- Opening Delimiter -

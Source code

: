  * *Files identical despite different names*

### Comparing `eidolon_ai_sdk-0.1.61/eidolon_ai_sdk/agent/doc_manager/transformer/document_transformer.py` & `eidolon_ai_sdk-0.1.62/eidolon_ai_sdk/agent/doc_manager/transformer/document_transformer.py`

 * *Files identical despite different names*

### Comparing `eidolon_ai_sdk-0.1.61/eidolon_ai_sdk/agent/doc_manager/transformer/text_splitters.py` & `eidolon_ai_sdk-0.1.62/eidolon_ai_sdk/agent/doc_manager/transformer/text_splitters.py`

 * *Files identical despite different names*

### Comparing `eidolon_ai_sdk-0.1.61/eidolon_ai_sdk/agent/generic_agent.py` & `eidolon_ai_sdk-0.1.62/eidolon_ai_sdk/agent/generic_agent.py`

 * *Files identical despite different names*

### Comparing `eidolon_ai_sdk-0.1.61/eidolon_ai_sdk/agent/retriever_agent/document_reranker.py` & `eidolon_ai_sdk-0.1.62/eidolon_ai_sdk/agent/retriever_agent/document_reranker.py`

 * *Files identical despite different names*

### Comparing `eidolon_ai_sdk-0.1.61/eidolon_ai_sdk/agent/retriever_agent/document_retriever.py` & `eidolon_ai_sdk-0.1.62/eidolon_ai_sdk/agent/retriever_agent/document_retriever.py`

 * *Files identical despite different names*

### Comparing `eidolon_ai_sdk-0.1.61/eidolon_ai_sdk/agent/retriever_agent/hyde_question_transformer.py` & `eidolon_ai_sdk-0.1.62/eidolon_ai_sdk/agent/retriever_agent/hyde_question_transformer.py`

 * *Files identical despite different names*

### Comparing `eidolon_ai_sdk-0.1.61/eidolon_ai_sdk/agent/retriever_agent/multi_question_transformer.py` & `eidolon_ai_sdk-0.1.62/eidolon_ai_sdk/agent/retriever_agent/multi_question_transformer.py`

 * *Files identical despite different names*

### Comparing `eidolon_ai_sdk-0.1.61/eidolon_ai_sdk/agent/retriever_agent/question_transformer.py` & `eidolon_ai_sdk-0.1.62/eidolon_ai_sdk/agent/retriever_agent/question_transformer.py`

- Closing Delimiter -

The problem: Word for word, give the entire listing again.

Written response:
Source code

:  * *Files identical despite different names*

### Comparing `eidolon_ai_sdk-0.1.61/eidolon_ai_sdk/agent/doc_manager/transformer/document_transformer.py` & `eidolon_ai_sdk-0.1.62/eidolon_ai_sdk/agent/doc_manager/transformer/document_transformer.py`

 * *Files identical despite different names*

### Comparing `eidolon_ai_sdk-0.1.61/eidolon_ai_sdk/agent/doc_manager/transformer/text_splitters.py` & `eidolon_ai_sdk-0.1.62/eidolon_ai_sdk/agent/doc_manager/transformer/text_splitters.py`

 * *Files identical despite different names*

### Comparing `eidolon_ai_sdk-0.1.61/eidolon_ai_sdk/agent/generic_agent.py` & `eidolon_ai_sdk-0.1.62/eidolon_ai_sdk/agent/generic_agent.py`

 * *Files identical despite different names*

### Comparing `eidolon_ai_sdk-0.1.61/eidolon_ai_sdk/agent/retriever_agent/document_reranker.py` & `eidolon_ai_sdk-0.1.62/eidolon_ai_sdk/agent/retriever_agent/document_reranker.py`

 * *Files identical despite different names*

### Comparing `eidolon_ai_sdk-0.1.61/eidolon_ai_sdk/agent/retriever_agent/document_retriever.py` & `eidolon_ai_sdk-0.1.62/eidolon_ai_sdk/agent/retriever_agent/document_retriever.py`

 * *Files identical despite different names*

### Comparing `eidolon_ai_sdk-0.1.61/eidolon_ai_sdk/agent/retriever_agent/hyde_question_transformer.py` & `eidolon_ai_sdk-0.1.62/eidolon_ai_sdk/agent/retriever_agent/hyde_question_transformer.py`

 * *Files identical despite different names*

### Comparing `eidolon_ai_sdk-0.1.61/eidolon_ai_sdk/agent/retriever_agent/multi_question_transformer.py` & `eidolon_ai_sdk-0.1.62/eidolon_ai_sdk/agent/retriever_agent/multi_question_transformer.py`

 * *Files identical despite different names*

### Comparing `eidolon_ai_sdk-0.1.61/eidolon_ai_sdk/agent/retriever_agent/question_transformer.py` & `eidolon_ai_sdk-0.1.62/eidolon_ai_sdk/agent/retriever_agent/question_transformer.py`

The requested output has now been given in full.